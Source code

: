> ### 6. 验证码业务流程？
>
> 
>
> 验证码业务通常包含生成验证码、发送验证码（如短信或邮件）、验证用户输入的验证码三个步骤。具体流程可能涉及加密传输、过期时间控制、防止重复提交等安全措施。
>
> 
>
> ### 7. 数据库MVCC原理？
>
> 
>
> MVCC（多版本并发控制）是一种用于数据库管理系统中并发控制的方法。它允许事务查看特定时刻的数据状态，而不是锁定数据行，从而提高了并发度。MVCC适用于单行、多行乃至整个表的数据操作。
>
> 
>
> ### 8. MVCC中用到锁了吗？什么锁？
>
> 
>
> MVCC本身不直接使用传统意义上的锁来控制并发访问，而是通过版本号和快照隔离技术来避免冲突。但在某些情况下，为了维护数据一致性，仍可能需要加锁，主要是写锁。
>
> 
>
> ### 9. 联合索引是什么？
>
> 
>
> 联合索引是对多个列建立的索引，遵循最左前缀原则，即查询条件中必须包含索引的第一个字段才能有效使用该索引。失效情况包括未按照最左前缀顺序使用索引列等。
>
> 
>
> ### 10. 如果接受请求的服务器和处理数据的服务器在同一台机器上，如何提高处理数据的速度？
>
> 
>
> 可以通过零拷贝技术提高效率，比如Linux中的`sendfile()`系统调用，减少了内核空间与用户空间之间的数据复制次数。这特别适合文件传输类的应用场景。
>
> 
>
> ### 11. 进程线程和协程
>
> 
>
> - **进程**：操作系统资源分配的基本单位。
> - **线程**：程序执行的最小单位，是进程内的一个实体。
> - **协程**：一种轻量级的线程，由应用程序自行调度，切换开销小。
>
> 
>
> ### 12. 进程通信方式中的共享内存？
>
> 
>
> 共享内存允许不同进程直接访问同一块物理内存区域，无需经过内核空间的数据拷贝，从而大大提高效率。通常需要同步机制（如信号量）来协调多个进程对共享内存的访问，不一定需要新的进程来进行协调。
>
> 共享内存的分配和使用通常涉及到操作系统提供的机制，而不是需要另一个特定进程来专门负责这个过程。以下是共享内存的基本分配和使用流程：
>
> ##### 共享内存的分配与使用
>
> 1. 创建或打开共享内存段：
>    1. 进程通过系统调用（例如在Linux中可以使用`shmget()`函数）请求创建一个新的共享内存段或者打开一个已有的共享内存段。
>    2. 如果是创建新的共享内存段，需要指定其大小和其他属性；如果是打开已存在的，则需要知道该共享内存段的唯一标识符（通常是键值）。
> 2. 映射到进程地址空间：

**ABOUT THIS TASK:**
Would you repeat each of the records above exactly?

**SOLUTION:**
Source code

:> ### 6. 验证码业务流程？
>
> 
>
> 验证码业务通常包含生成验证码、发送验证码（如短信或邮件）、验证用户输入的验证码三个步骤。具体流程可能涉及加密传输、过期时间控制、防止重复提交等安全措施。
>
> 
>
> ### 7. 数据库MVCC原理？
>
> 
>
> MVCC（多版本并发控制）是一种用于数据库管理系统中并发控制的方法。它允许事务查看特定时刻的数据状态，而不是锁定数据行，从而提高了并发度。MVCC适用于单行、多行乃至整个表的数据操作。
>
> 
>
> ### 8. MVCC中用到锁了吗？什么锁？
>
> 
>
> MVCC本身不直接使用传统意义上的锁来控制并发访问，而是通过版本号和快照隔离技术来避免冲突。但在某些情况下，为了维护数据一致性，仍可能需要加锁，主要是写锁。
>
> 
>
> ### 9. 联合索引是什么？
>
> 
>
> 联合索引是对多个列建立的索引，遵循最左前缀原则，即查询条件中必须包含索引的第一个字段才能有效使用该索引。失效情况包括未按照最左前缀顺序使用索引列等。
>
> 
>
> ### 10. 如果接受请求的服务器和处理数据的服务器在同一台机器上，如何提高处理数据的速度？
>
> 
>
> 可以通过零拷贝技术提高效率，比如Linux中的`sendfile()`系统调用，减少了内核空间与用户空间之间的数据复制次数。这特别适合文件传输类的应用场景。
>
> 
>
> ### 11. 进程线程和协程
>
> 
>
> - **进程**：操作系统资源分配的基本单位。
> - **线程**：程序执行的最小单位，是进程内的一个实体。
> - **协程**：一种轻量级的线程，由应用程序自行调度，切换开销小。
>
> 
>
> ### 12. 进程通信方式中的共享内存？
>
> 
>
> 共享内存允许不同进程直接访问同一块物理内存区域，无需经过内核空间的数据拷贝，从而大大提高效率。通常需要同步机制（如信号量）来协调多个进程对共享内存的访问，不一定需要新的进程来进行协调。
>
> 共享内存的分配和使用通常涉及到操作系统提供的机制，而不是需要另一个特定进程来专门负责这个过程。以下是共享内存的基本分配和使用流程：
>
> ##### 共享内存的分配与使用
>
> 1. 创建或打开共享内存段：
>    1. 进程通过系统调用（例如在Linux中可以使用`shmget()`函数）请求创建一个新的共享内存段或者打开一个已有的共享内存段。
>    2. 如果是创建新的共享内存段，需要指定其大小和其他属性；如果是打开已存在的，则需要知道该共享内存段的唯一标识符（通常是键值）。
> 2. 映射到进程地址空间：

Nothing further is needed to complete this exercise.